Gülhane Parkı Tarihi:
Gülhane Parkı, Osmanlı İmparatorluğu döneminde Topkapı Sarayı’nın dış bahçesiydi ve içinde bir koru ve gül bahçelerini barındırırdı. Türk tarihinde demokratikleşmenin ilk somut adımı olan Tanzimat Fermanı, 3 Kasım 1839’da Abdülmecit döneminde Hariciye Nazırı Mustafa Reşit Paşa tarafından Gülhane Parkı’nda okunmuştur ve bu nedenle Gülhane Hatt-ı Hümayunu da denir.
İstanbul şehremini operatör Cemil Paşa (Topuzlu) zamanında düzenlenerek 1912 yılında park haline getirildi ve halka açıldı. Toplam alanı 163 dönüm kadardır. Parkın girişinde sağ tarafta İstanbul şehremini ve belediye başkanlarının büstleri vardır. Parkın ortasından iki yanı ağaçlı yol geçer. Bu yolun sağında ve solunda dinlenme yerleri, çocuk bahçesi bulunmaktadır. Boğaza doğru kıvrılarak inen yokuşun hemen sağında bir Aşık Veysel heykeli, yokuşun sonuna doğru biraz üst kısımda ise Romalılardan kalma Gotlar Sütunu vardır.

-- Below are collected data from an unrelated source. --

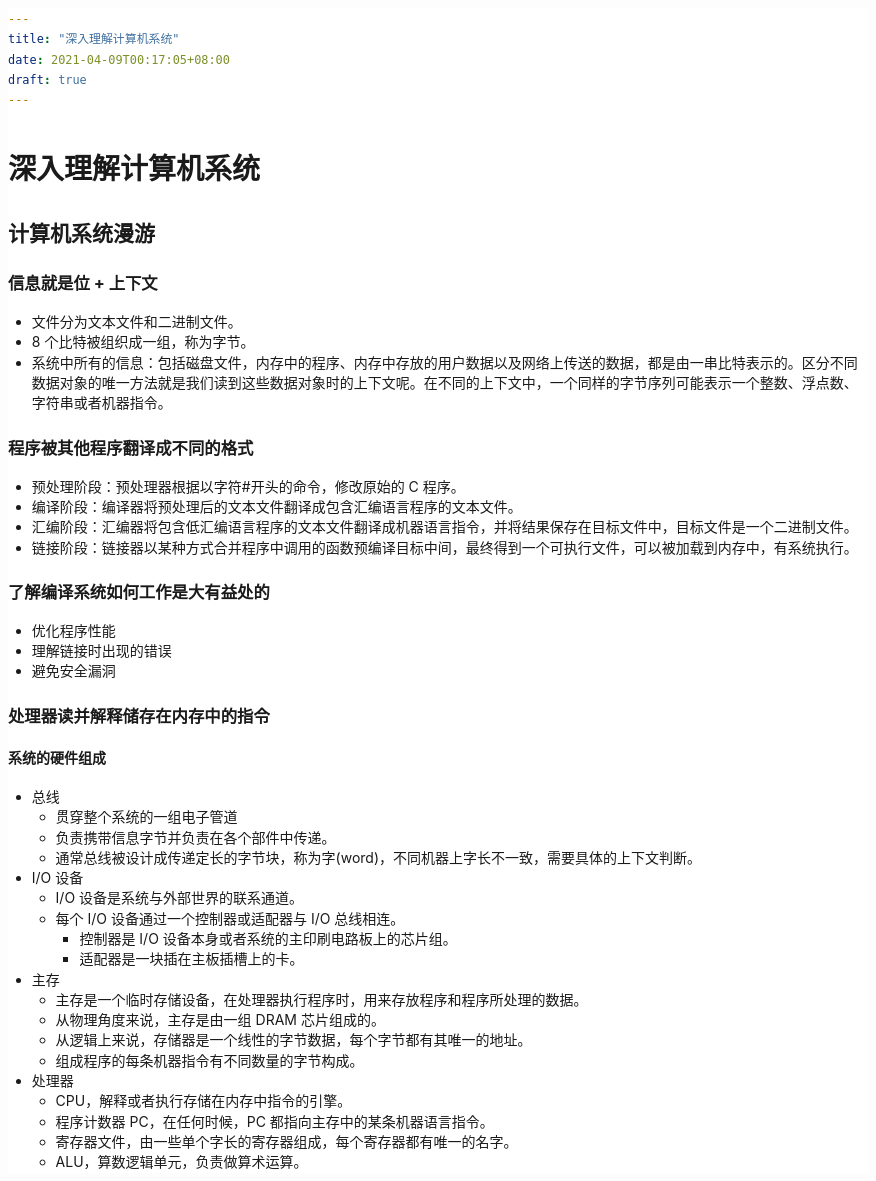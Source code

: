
 ```yaml
---
title: "深入理解计算机系统"
date: 2021-04-09T00:17:05+08:00
draft: true
---
```


# 深入理解计算机系统

## 计算机系统漫游

### 信息就是位 + 上下文

- 文件分为文本文件和二进制文件。
- 8 个比特被组织成一组，称为字节。
- 系统中所有的信息：包括磁盘文件，内存中的程序、内存中存放的用户数据以及网络上传送的数据，都是由一串比特表示的。区分不同数据对象的唯一方法就是我们读到这些数据对象时的上下文呢。在不同的上下文中，一个同样的字节序列可能表示一个整数、浮点数、字符串或者机器指令。

### 程序被其他程序翻译成不同的格式

- 预处理阶段：预处理器根据以字符#开头的命令，修改原始的 C 程序。
- 编译阶段：编译器将预处理后的文本文件翻译成包含汇编语言程序的文本文件。
- 汇编阶段：汇编器将包含低汇编语言程序的文本文件翻译成机器语言指令，并将结果保存在目标文件中，目标文件是一个二进制文件。
- 链接阶段：链接器以某种方式合并程序中调用的函数预编译目标中间，最终得到一个可执行文件，可以被加载到内存中，有系统执行。

### 了解编译系统如何工作是大有益处的

- 优化程序性能
- 理解链接时出现的错误
- 避免安全漏洞

### 处理器读并解释储存在内存中的指令

#### 系统的硬件组成

- 总线
  - 贯穿整个系统的一组电子管道
  - 负责携带信息字节并负责在各个部件中传递。
  - 通常总线被设计成传递定长的字节块，称为字(word)，不同机器上字长不一致，需要具体的上下文判断。
- I/O 设备
  - I/O 设备是系统与外部世界的联系通道。
  - 每个 I/O 设备通过一个控制器或适配器与 I/O 总线相连。
    - 控制器是 I/O 设备本身或者系统的主印刷电路板上的芯片组。
    - 适配器是一块插在主板插槽上的卡。
- 主存
  - 主存是一个临时存储设备，在处理器执行程序时，用来存放程序和程序所处理的数据。
  - 从物理角度来说，主存是由一组 DRAM 芯片组成的。
  - 从逻辑上来说，存储器是一个线性的字节数据，每个字节都有其唯一的地址。
  - 组成程序的每条机器指令有不同数量的字节构成。
- 处理器
  - CPU，解释或者执行存储在内存中指令的引擎。
  - 程序计数器 PC，在任何时候，PC 都指向主存中的某条机器语言指令。
  - 寄存器文件，由一些单个字长的寄存器组成，每个寄存器都有唯一的名字。
  - ALU，算数逻辑单元，负责做算术运算。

Sarayburnu Parkı kısmı eskiden Sirkeci demiryolu hattı üstünden bir köprüyle ana parka bağlıydı. Bu kısım sonradan sahilyolu (1958) ile parktan ayrıldı. Sarayburnu kısmında Atatürk’ün Cumhuriyetten sonra dikilen ilk heykeli (3 Ekim 1926) bulunur. Heykel, Avusturalyalı mimar Kripel tarafından yapılmıştır. Atatürk, halka latin harflerini halka ilk defa bu parkta 1 Eylül 1928 tarihinde gösterdi. Atatürk’ün naaşı Ankara’ya gönderilirken, İstanbul’daki son tören Gülhane Parkı’nın Sarayburnu bölümünde 19 Kasım 1938 tarihinde yapıldı. Tabut, top arabasından 12 general tarafından alınarak Yavuz zırhlısına götürülmek üzere rıhtımdaki bir dubaya yanaşan Zafer destroyerine konuldu.
Tekrar Restore Edildi
Yıllardır çok kötü ve harap bir şekilde bulunan park 2003 yılında İstanbul Büyükşehir Belediyesi tarafından restore edilerek, eski görkemli günlerini aratmayacak bir duruma getirildi.
İslam Bilim ve Teknoloji Müzesi
25 Mayıs 2008’de Gülhane Parkı içindeki Has Ahırlar Binası’nda, İstanbul İslam Bilim ve Teknoloji Tarihi Müzesi hizmete girmiştir.